The mortgage servicing business has significantly more issues to be concerned about than was what originally perceived, according to a report from Sterne Agee.
“The noise and winds surrounding the maturation of the special servicing business are significantly greater than anything we have anticipated,” the report stated.
“We hope everyone does not think the legacy banks have the capacity to manage at risk and credit impaired mortgages and expect things to be resolved over time in favor of the special servicers,” it continued.
The report outlines 4 distinct areas that should bring cause for alarm.
1. Currently, the industry does not know if Benjamin Lawsky, superintendent of the New York Department of Financial Services, has issues with Ocwen Financial Corporation (OCN), Wells Fargo (WFC), the servicing industry in general or with all three.

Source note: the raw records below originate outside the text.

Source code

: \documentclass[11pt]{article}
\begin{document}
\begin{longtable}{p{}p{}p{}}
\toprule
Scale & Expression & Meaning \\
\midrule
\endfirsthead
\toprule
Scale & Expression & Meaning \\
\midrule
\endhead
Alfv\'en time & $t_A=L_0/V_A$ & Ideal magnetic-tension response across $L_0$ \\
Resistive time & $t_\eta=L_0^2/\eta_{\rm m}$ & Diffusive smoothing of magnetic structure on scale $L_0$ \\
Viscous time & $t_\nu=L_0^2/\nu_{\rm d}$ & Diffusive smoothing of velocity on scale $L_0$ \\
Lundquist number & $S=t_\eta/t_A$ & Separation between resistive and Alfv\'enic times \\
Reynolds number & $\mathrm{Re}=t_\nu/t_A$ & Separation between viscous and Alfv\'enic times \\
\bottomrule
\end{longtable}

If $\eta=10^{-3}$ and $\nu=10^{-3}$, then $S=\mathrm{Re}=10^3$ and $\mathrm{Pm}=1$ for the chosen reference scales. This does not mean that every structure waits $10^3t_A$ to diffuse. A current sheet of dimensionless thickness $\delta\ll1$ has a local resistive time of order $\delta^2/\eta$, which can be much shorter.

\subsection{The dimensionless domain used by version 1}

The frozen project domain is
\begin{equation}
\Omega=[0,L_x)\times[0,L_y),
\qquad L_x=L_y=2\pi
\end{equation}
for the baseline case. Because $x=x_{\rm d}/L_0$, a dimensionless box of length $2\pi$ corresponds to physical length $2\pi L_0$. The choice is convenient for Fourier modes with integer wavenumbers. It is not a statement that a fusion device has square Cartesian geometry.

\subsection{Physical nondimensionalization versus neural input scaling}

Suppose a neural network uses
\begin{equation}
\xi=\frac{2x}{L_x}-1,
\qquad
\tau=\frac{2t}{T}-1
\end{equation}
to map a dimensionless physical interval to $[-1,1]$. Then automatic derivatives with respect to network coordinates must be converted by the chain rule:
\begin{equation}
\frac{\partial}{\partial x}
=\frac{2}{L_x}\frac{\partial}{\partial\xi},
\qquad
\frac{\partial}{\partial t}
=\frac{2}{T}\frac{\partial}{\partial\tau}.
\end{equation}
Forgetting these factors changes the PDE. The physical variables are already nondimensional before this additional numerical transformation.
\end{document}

2. Furthering the noise, Gibbs & Bruns, the Texas-based law firm that reached a settlement with Bank of America (BAC) and non-agency bond investors several years back, noted through a leak to the press that it was soliciting BlackRock, PIMCO, and others for a lawsuit against Ocwen Financial. “If the DFS's primary complaint is that OCN is not spending enough and modifying too many loans, G&B is likely to argue that OCN is spending too much and modifying too many mortgages. Interesting crosswinds,” the report stated.
3. On Feb. 11, Representative Blaine Luetkemeyer, R-Mo., referred a bill to the House Financial Services Committee titled, "To Require a study of appropriate capital requirements for mortgage servicing assets for non systematic banking institutions and for other purposes." While there is no copy of the bill currently posted, Sterne Agee said it assumes the primary focus will be on smaller banks with assets of less than $50 billion. Additionally, it is likely that any review of this issue would also focus on the capital needs/requirements of nonbank servicers.
4. The Federal Housing Finance Agency and other important companies should ultimately get more comfortable with the contributions of the special servicer, understanding that they are already interviewing independent servicers.